Need An Internship, But Out Of College? Some Good And Bad News

Do you need an internship in PR or journalism, but you graduated college–and all the listings you see are for unpaid, college credit positions?

UMass has you covered.

A program once offered to just recent UMass grads that allows them to purchase continuing education credits to satisfy an internship employer is now available to everyone, MediaJobsDaily has learned.

“All of a sudden we were getting calls from students graduating from other colleges,” UMass Amherst career center director Jeff Silver says. “Employers in New York like SiriusXM and Rachael Ray were saying, ‘why can’t [those students] do that program?’”

Essentially, a would-be intern just needs to contact UMass and purchase continuing education credits for $312. Those credits are “worthless to the student but employers love them,” says Silver.
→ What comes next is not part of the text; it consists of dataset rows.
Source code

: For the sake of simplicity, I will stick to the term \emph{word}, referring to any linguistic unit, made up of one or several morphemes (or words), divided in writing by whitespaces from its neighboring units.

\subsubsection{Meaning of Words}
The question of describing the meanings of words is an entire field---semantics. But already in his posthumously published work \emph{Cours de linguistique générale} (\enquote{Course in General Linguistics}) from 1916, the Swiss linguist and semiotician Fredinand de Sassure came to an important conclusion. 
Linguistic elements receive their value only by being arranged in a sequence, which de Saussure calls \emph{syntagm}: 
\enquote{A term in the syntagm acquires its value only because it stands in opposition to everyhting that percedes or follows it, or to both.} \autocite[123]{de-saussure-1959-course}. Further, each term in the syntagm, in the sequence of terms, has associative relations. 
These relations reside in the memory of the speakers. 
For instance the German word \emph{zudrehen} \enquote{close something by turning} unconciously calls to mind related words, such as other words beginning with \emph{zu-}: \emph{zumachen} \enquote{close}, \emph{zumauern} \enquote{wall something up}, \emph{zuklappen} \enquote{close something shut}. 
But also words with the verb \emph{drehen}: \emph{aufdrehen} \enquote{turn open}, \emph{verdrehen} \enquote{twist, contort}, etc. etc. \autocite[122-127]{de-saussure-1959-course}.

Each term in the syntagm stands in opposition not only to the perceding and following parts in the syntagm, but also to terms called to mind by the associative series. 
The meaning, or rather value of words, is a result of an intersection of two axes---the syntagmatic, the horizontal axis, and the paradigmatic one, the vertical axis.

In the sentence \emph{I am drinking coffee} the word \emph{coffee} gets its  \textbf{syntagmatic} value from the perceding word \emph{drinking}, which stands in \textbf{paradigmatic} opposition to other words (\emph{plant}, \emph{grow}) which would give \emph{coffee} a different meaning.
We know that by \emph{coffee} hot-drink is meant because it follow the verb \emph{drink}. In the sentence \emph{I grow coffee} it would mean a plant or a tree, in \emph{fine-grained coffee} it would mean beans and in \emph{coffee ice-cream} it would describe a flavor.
A current student at another school that doesn’t offer an internship program or requires prerequisites students don’t have can also partake in a similar program for a bit more money ($200 per credit, and usually 3 credits are required).

Think this is a terrible idea? Silver says it’s no worse than anything he’s seen in the journalism industry over 30 years in UMass’s career center. As ever, “the kids have to get their foot in the door,” he says. “If they just do campus radio and television, and then they try to get jobs…” He says if anything, the quality of internship has gotten better as competition (and the crazy things that people will do to get one, like paying a random school for “college credit” even if you graduated 5 years ago) has stayed the same. “They’re doing the entry level jobs of 10 years ago in a lot of industries. Not just doing the coffee. Staffs have been cut so lean. If they have a capable person they’re not going to say, ‘go get coffee.’”

The interns appear to love the program. Silver recalled a Hofstra student who had landed an internship, then went to discuss the details with his school’s internship director. The school said the student was missing prerequisites and couldn’t do an internship—despite the student having already gotten it.

He came to Silver and purchased three credits from UMass. Did he care whether those credits would transfer back to his home school? No. “I saw him a few weeks ago and asked, ‘have you transferred the credits?’ He said, ‘I don’t even care. I want a job.’” The student then went back for a second semester at the same employer…which of course, still hasn’t had to pay a thing for this student’s work.

Scammed Condé Nast Gets Its $8 Mil Back

The guy who scammed Condé Nast out of nearly $8 million has waived his claim to the money in federal court, presumably making it possible for the magazine company to get its cash back, reports Forbes.

As you may or may not recall, a guy named Andy Surface emailed Condé Nast’s Accounts Payable department with instructions to mail payments for printing to “Quad Graph” instead of Quad/Graphics, the printer Condé’s used for years.

As William P. Barrett says on his Forbes blog: “It appears no one at Condé Nast bothered to check, and immediately started wiring money to Texas.”

When the real printer called to ask why its invoices had been unpaid for two months, the magazine company discovered they’d been had.

It’s unclear whether Surface will face criminal charges, but we’re just happy Condé is getting its money back. That $8 million can pay a lot of salaries.